Diecisiete años —que se dice pronto— han transcurrido desde que Danny Boyle trasladase la novela de Irvin Welsh Trainspotting a la gran pantalla. Con su secuela, titulada Porno, en un limbo que augura un futuro incierto a la producción —pese a que Boyle afirma que se encuentra trabajando en ella—, es el momento de apartar a un lado a Renton, Sick Boy y demás personajes del mencionado díptico para abrir paso al sargento Bruce “Robbo” Robertson, el agente de policía más depravado de Edimburgo que, encarnado por un James McAvoy desatado, protagoniza Filth, la nueva adaptación al cine del peculiar universo novelístico de Welsh.
Filth, segundo largometraje del realizador Jon S. Baird, se estructura en torno a un gigantesco MacGuffin con la forma de un caso de asesinato que se asigna al sargento Robertson en plena lucha por un ascenso de rango con sus compañeros.

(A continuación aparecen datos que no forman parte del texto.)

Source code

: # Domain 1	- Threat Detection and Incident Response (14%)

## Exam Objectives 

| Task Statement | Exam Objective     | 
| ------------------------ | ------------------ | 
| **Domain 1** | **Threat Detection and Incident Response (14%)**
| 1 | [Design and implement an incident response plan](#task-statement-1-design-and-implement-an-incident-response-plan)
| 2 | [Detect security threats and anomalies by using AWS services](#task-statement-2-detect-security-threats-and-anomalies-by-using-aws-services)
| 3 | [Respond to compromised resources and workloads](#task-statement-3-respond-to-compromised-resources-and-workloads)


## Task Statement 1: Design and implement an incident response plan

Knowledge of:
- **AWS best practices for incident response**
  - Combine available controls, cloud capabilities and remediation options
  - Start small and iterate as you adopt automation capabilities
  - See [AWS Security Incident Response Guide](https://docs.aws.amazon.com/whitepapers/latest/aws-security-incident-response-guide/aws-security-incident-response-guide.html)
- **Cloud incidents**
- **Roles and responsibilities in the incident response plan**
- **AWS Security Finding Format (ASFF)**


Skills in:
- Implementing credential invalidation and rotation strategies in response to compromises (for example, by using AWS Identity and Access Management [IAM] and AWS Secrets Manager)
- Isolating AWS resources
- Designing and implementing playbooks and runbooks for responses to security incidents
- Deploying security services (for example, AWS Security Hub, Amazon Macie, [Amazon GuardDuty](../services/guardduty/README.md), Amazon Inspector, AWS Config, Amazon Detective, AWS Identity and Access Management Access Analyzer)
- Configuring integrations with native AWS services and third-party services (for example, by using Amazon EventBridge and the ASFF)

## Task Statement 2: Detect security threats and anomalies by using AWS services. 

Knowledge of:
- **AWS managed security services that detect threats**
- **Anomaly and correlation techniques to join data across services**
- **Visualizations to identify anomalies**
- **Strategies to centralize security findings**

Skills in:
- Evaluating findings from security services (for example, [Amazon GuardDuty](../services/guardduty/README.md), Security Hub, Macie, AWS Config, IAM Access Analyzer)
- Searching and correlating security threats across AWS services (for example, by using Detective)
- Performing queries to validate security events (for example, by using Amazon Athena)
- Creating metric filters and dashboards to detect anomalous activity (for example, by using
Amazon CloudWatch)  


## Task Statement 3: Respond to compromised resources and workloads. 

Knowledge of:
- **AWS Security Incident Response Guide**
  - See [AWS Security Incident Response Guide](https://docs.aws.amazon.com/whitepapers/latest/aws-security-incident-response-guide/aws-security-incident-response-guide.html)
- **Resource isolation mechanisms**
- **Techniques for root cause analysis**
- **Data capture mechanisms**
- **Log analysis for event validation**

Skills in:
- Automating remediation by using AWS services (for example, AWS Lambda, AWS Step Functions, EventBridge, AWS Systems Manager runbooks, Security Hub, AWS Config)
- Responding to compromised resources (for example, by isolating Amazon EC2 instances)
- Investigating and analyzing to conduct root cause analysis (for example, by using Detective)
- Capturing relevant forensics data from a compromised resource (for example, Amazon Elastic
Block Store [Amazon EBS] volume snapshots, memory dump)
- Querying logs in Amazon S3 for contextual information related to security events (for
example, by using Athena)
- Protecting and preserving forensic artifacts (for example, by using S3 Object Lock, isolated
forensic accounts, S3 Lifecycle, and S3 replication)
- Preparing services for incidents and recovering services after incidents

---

Susodicha investigación no supone más que un mero mecanismo para centrar la mirada en lo que de verdad importa; porque Filth no es un thriller policiaco que gira en torno a la intriga. Filth es, simple y llanamente, el retrato robot de la psique de uno de esos «hijos de puta entrañables». Un descenso a las parcelas más oscuras de la psique de un personaje con una riqueza y profundidad inusitadas a juzgar por la chabacanería de las capas más superficiales.
Muchas son las bondades que atesora este filme que, se me antoja, cuanto menos, fascinante. Más allá de la necesaria —y genial— lisergia audiovisual que acompaña los excesos de Robbo con el sexo grotesco, la coca y el scocth, y que llega a recordarme en cierto modo al sello estilístico del Bronson de Winding Refn —con la que Filth comparte trazas de su código genético—, el gran pilar sobre el que se sostiene la cinta —siempre orquestado por el tour de force actoral que ofrece James McAvoy en estado de gracia— es el inesperado carrusel emocional al que Baird nos arrastra de la mano de su inestable protagonista.

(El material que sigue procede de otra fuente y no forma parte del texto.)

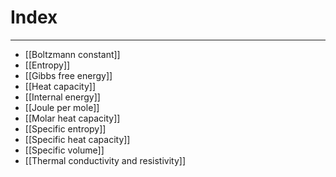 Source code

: # Index
---
- [[Boltzmann constant]]
- [[Entropy]]
- [[Gibbs free energy]]
- [[Heat capacity]]
- [[Internal energy]]
- [[Joule per mole]]
- [[Molar heat capacity]]
- [[Specific entropy]]
- [[Specific heat capacity]]
- [[Specific volume]]
- [[Thermal conductivity and resistivity]] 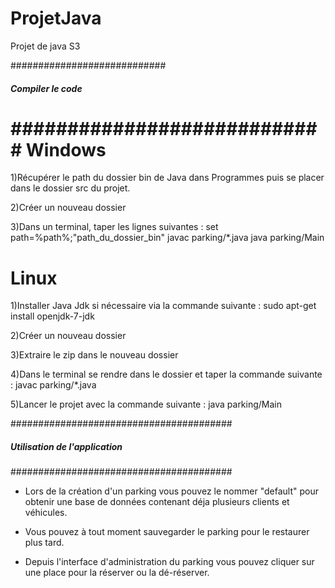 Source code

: ProjetJava
==========

Projet de java S3

############################
##### Compiler le code #####
############################
Windows
==========
1)Récupérer le path du dossier bin de Java dans Programmes puis se placer dans le dossier src du projet.

2)Créer un nouveau dossier

3)Dans un terminal, taper les lignes suivantes :
set path=%path%;"path_du_dossier_bin"
javac parking/*.java
java parking/Main

Linux
==========
1)Installer Java Jdk si nécessaire via la commande suivante :
sudo apt-get install openjdk-7-jdk

2)Créer un nouveau dossier

3)Extraire le zip dans le nouveau dossier

4)Dans le terminal se rendre dans le dossier et taper la commande suivante :
javac parking/*.java

5)Lancer le projet avec la commande suivante :
java parking/Main

########################################
##### Utilisation de l'application #####
########################################

- Lors de la création d'un parking vous pouvez le nommer "default" pour
obtenir une base de données contenant déja plusieurs clients et véhicules.

- Vous pouvez à tout moment sauvegarder le parking pour le restaurer plus tard.

- Depuis l'interface d'administration du parking vous pouvez cliquer sur une place 
pour la réserver ou la dé-réserver.
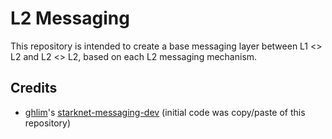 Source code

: # L2 Messaging

This repository is intended to create a base messaging layer between L1 <> L2 and L2 <> L2, based on each L2 messaging mechanism.

## Credits

- [ghlim](https://github.com/glihm)'s [starknet-messaging-dev](https://github.com/glihm/starknet-messaging-dev) (initial code was copy/paste of this repository)

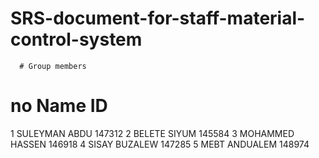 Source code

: # SRS-document-for-staff-material-control-system
      # Group members

# no 	      Name             	    ID
1	 SULEYMAN ABDU      	    147312
2	 BELETE SIYUM	          145584
3	 MOHAMMED HASSEN	          146918
4	 SISAY BUZALEW	          147285
5	 MEBT ANDUALEM       	    148974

Conforme avanza la trama y vamos descubriendo más retazos de la intrincada personalidad del sargento Robertson, Filth va adquiriendo una densidad y una profundidad emocional que logran lo imposible: que empaticemos con el que, a priori, es el ser más despreciable, ruin y cabrón de toda Escocia después de una evolución como espectadores que acompaña a la del personaje.
Los primeros compases de la cinta conforman una oda al exceso, el cinismo, y la misantropía desmedida. Todos y cada uno de los «antivalores» que despliega Robbo no consiguen otra cosa que arrancarnos carcajadas con una muestra de humor negro de primera categoría. Secuencias después, la simpatía se torna en una simple «tolerancia incómoda» próxima al desprecio para, una vez se nos desvelan los secretos más ocultos del personaje, comprender hasta cierto punto su actitud, sentir lástima por él y pasar por el último acto de la cinta con un nudo en el estómago gracias a una carga dramática que uno no espera encontrar ni por asomo bajo una fachada tan zafia como la del propio protagonista.
Filth es única en su especie y una verdadera joya de principio a fin —secuencia de créditos final inclusive—. Es una cinta vigorosa, desenfrenada, divertidísima, obscena, salvaje, repleta de excesos, cinismo y de un humor de tan baja categoría que sólo los paladares más finos sabrán apreciar. Pero todo esto no es más que una máscara que intenta ocultar la parte más delicada del filme; esa parte que, rompiendo con su imagen exterior, ofrece una delicadeza inimaginable de buenas a primeras, exactamente igual que su personaje protagonista.